The show begins suddenly with a lone troubadour singing and playing his guitar on the edge of the stage, where a full band will later set up. As the crowds fill the dance floor in front of him and rush to attach a body to the voice, another man wearing tuxedo tails starts weaving through the masses waving his arms and directing traffic, encouraging people to sit down on the floor so that everyone can see. Fair enough--standing audience right, near one of the space's three bars, I didn't mind having my sightlines improved as I listened to ballads about pirates and life at sea. However, when the singer introduces three dancing sirens and points them out, shimmying behind and to the left of the audience, near the bar's entrance, the crowd's natural impulse to move towards them is forestalled by our gentlemanly traffic cop, whose constant pacing and silent but insistent gestural adjustment of spectating levels is so distracting that I hardly pay attention to the trio of dancers.

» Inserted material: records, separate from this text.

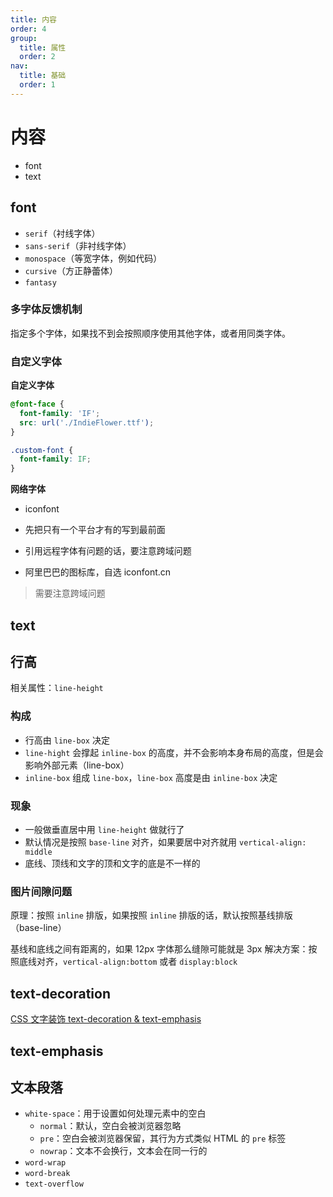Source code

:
 ```yaml
---
title: 内容
order: 4
group:
  title: 属性
  order: 2
nav:
  title: 基础
  order: 1
---
```


# 内容

- font
- text

## font

- `serif`（衬线字体）
- `sans-serif`（非衬线字体）
- `monospace`（等宽字体，例如代码）
- `cursive`（方正静蕾体）
- `fantasy`

### 多字体反馈机制

指定多个字体，如果找不到会按照顺序使用其他字体，或者用同类字体。

### 自定义字体

**自定义字体**

```css
@font-face {
  font-family: 'IF';
  src: url('./IndieFlower.ttf');
}

.custom-font {
  font-family: IF;
}
```

**网络字体**

- iconfont

- 先把只有一个平台才有的写到最前面
- 引用远程字体有问题的话，要注意跨域问题
- 阿里巴巴的图标库，自选 iconfont.cn

> 需要注意跨域问题

## text

## 行高

相关属性：`line-height`

### 构成

- 行高由 `line-box` 决定
- `line-hight` 会撑起 `inline-box` 的高度，并不会影响本身布局的高度，但是会影响外部元素（line-box）
- `inline-box` 组成 `line-box`，`line-box` 高度是由 `inline-box` 决定

### 现象

- 一般做垂直居中用 `line-height` 做就行了
- 默认情况是按照 `base-line` 对齐，如果要居中对齐就用 `vertical-align: middle`
- 底线、顶线和文字的顶和文字的底是不一样的

### 图片间隙问题

原理：按照 `inline` 排版，如果按照 `inline` 排版的话，默认按照基线排版（base-line）

基线和底线之间有距离的，如果 12px 字体那么缝隙可能就是 3px
解决方案：按照底线对齐，`vertical-align:bottom` 或者 `display:block`

## text-decoration

[CSS 文字装饰 text-decoration & text-emphasis](https://juejin.cn/post/6947866495309316104)

## text-emphasis

## 文本段落

- `white-space`：用于设置如何处理元素中的空白
  - `normal`：默认，空白会被浏览器忽略
  - `pre`：空白会被浏览器保留，其行为方式类似 HTML 的 `pre` 标签
  - `nowrap`：文本不会换行，文本会在同一行的
- `word-wrap`
- `word-break`
- `text-overflow`
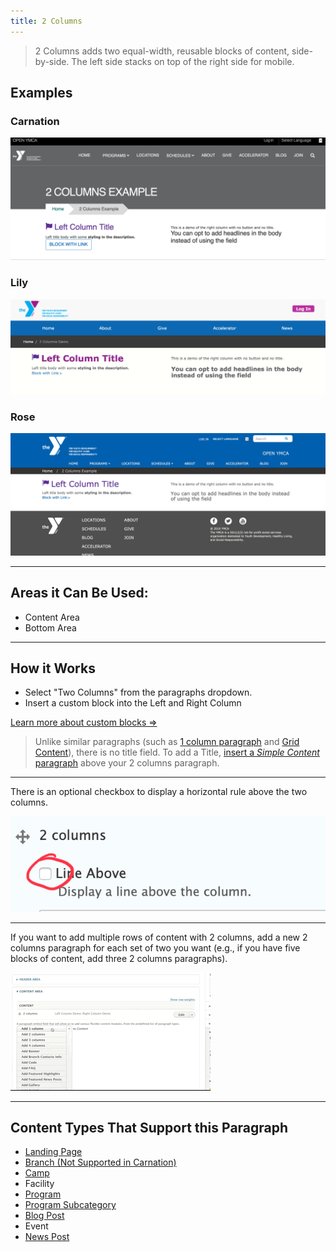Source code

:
 ```yaml
---
title: 2 Columns
---
```


> 2 Columns adds two equal-width, reusable blocks of content, side-by-side. The left side stacks on top of the right side for mobile.

## Examples

### Carnation

![carnation--landing-page__2-columns](../../../../../assets/img/5d6f9e69f64664e6a07ed9848abcc613fffc9af2.png)

### Lily

![lily--landing-page__2-columns](../../../../../assets/img/e3459038736e6deb77a695c4dd8348f3a3e372d0.png)

### Rose

![rose--landing-page__2-columns](../../../../../assets/img/a73d4e0d2a8e4c251de23a2641b8283134a006ec.png)

---

## Areas it Can Be Used:

* Content Area
* Bottom Area

---

## How it Works

* Select "Two Columns" from the paragraphs dropdown.
* Insert a custom block into the Left and Right Column

[Learn more about custom blocks ⇒](../blocks/_index.md)

> Unlike similar paragraphs (such as [1 column paragraph](../paragraphs/1c.md) and [Grid Content](../paragraphs/grid-content.md)), there is no title field. To add a Title, [insert a *Simple Content* paragraph](../paragraphs/simple-content.md) above your 2 columns paragraph.

---

There is an optional checkbox to display a horizontal rule above the two columns.

![landing-page__2-columns-line-above](../../../../../assets/img/c081d0e3fc843873c40ea85ab7dbc329585909e7.png)

---

If you want to add multiple rows of content with 2 columns, add a new 2 columns paragraph for each set of two you want (e.g., if you have five blocks of content, add three 2 columns paragraphs).

![landing-page__2-columns-multi-row](../../../../../assets/img/753a2df2dabdae1e537badd3c8213af44363db51.gif)

---

## Content Types That Support this Paragraph

* [Landing Page](../content-types/landing-page.md)
* [Branch (Not Supported in Carnation)](../content-types/branch.md)
* [Camp](../content-types/camp.md)
* Facility
* [Program](../content-types/program.md)
* [Program Subcategory](../content-types/program-subcategory.md)
* [Blog Post](../content-types/blog-post.md)
* Event
* [News Post](../content-types/news-post.md)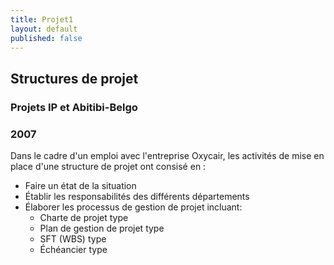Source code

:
 ```yaml
---
title: Projet1
layout: default
published: false
---
```


## Structures de projet
### Projets IP et Abitibi-Belgo
### 2007

Dans le cadre d'un emploi avec l'entreprise Oxycair, les activités de mise en place d'une structure de projet ont consisé en :
- Faire un état de la situation
- Établir les responsabilités des différents départements 
- Élaborer les processus de gestion de projet incluant:
	- Charte de projet type
	- Plan de gestion de projet type
	- SFT (WBS) type
	- Échéancier type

Next, our gaze returns to its opening proscenium orientation as the full rock band comes on stage, accompanied by our mistress of ceremonies, the "Shadow Lady." She purrs into the microphone about the journey we are about to take and then introduces the two other main players in the evening's proceedings, a pair of muscled male dancers clad in tight-fitting post-apocalyptic gladiator gear, as if they are escapees from one of the Mad Max movies. And, perhaps unsurprisingly, these two mostly strut about like rival cocks on the walk, at one point even engaging in a simulated boxing match overseen by the Shadow Lady as ringmaster.
The plot of the piece doesn't much matter. Mostly the work is composed of discreet episodes that are sited in different parts of the bar. Many of these are movement-based, but the choreography is not especially memorable, and I paid far more attention to the costumes than the dancers' footwork. There are also two video sequences, projected onto a screen opposite the stage. I gave up trying to follow the accompanying narration as, again, I became frustrated with being told where and how to stand. Indeed, for the last half of the piece I retreated to the table at the back of the room where Richard had remained stationed from the beginning. From there we only caught occasional glimpses of the movement. But we could hear the music just fine--which is the best part of the piece.
I get that if only for the safety of the dancers an element of control over the audience's proximity has to be exerted. I object, however, when that control comes to dominate one's experience of the performance. That's when immersion turns into coercion.